EXTRACTED ENTRIES Block Start

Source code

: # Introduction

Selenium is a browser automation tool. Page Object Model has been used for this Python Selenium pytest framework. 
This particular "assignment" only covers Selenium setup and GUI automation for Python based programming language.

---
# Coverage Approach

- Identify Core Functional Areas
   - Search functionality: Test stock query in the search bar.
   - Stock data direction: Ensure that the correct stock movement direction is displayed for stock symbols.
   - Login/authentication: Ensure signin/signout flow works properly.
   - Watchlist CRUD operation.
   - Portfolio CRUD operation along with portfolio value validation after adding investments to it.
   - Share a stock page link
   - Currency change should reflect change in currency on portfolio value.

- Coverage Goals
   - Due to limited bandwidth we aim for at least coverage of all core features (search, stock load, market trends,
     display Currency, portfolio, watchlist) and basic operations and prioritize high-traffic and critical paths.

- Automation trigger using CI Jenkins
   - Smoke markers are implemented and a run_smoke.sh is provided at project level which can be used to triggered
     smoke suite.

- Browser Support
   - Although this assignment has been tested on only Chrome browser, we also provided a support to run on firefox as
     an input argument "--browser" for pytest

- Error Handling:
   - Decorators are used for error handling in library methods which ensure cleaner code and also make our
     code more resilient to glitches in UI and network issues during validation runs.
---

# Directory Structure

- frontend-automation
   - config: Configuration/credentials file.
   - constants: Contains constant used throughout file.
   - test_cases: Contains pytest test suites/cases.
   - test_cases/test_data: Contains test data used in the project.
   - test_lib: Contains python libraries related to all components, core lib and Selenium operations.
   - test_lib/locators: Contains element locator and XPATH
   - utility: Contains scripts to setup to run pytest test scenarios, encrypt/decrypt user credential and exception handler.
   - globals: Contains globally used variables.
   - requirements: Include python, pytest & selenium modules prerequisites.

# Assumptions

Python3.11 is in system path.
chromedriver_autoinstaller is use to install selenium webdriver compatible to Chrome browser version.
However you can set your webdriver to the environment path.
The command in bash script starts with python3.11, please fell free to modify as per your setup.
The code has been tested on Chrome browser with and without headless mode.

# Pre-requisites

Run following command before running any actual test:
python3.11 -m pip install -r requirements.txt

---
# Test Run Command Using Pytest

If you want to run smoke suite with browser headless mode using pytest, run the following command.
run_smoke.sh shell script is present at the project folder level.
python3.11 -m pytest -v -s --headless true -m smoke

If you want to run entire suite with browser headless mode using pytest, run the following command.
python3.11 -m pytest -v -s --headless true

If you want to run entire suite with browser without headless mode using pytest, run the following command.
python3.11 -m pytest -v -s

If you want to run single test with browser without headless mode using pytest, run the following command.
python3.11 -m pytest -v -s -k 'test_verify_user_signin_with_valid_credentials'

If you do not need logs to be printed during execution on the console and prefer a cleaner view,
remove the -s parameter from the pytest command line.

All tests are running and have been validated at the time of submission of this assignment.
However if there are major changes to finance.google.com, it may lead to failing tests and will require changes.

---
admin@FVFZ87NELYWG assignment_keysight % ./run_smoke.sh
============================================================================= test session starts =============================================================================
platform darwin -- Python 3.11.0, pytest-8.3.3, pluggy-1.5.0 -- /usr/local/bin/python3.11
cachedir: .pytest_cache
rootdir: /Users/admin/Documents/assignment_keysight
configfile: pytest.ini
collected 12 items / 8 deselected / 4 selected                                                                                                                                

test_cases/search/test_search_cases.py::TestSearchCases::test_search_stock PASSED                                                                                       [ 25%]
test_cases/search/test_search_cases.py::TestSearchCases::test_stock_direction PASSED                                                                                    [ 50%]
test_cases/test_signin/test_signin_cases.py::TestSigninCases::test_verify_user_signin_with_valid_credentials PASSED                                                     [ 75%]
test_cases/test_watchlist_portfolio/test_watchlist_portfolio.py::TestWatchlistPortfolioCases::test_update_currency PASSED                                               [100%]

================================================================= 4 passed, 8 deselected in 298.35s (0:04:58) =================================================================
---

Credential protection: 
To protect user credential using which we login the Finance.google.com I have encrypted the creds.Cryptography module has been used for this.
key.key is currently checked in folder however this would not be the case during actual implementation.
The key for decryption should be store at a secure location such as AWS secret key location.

EXTRACTED ENTRIES Block End

## ACTIVITY
Up to and including the line that holds "- frontend-automation", reproduce the records above exactly from their first line, and give nothing else.

## WRITTEN SOLUTION
Source code

: # Introduction

Selenium is a browser automation tool. Page Object Model has been used for this Python Selenium pytest framework. 
This particular "assignment" only covers Selenium setup and GUI automation for Python based programming language.

---
# Coverage Approach

- Identify Core Functional Areas
   - Search functionality: Test stock query in the search bar.
   - Stock data direction: Ensure that the correct stock movement direction is displayed for stock symbols.
   - Login/authentication: Ensure signin/signout flow works properly.
   - Watchlist CRUD operation.
   - Portfolio CRUD operation along with portfolio value validation after adding investments to it.
   - Share a stock page link
   - Currency change should reflect change in currency on portfolio value.

- Coverage Goals
   - Due to limited bandwidth we aim for at least coverage of all core features (search, stock load, market trends,
     display Currency, portfolio, watchlist) and basic operations and prioritize high-traffic and critical paths.

- Automation trigger using CI Jenkins
   - Smoke markers are implemented and a run_smoke.sh is provided at project level which can be used to triggered
     smoke suite.

- Browser Support
   - Although this assignment has been tested on only Chrome browser, we also provided a support to run on firefox as
     an input argument "--browser" for pytest

- Error Handling:
   - Decorators are used for error handling in library methods which ensure cleaner code and also make our
     code more resilient to glitches in UI and network issues during validation runs.
---

# Directory Structure

- frontend-automation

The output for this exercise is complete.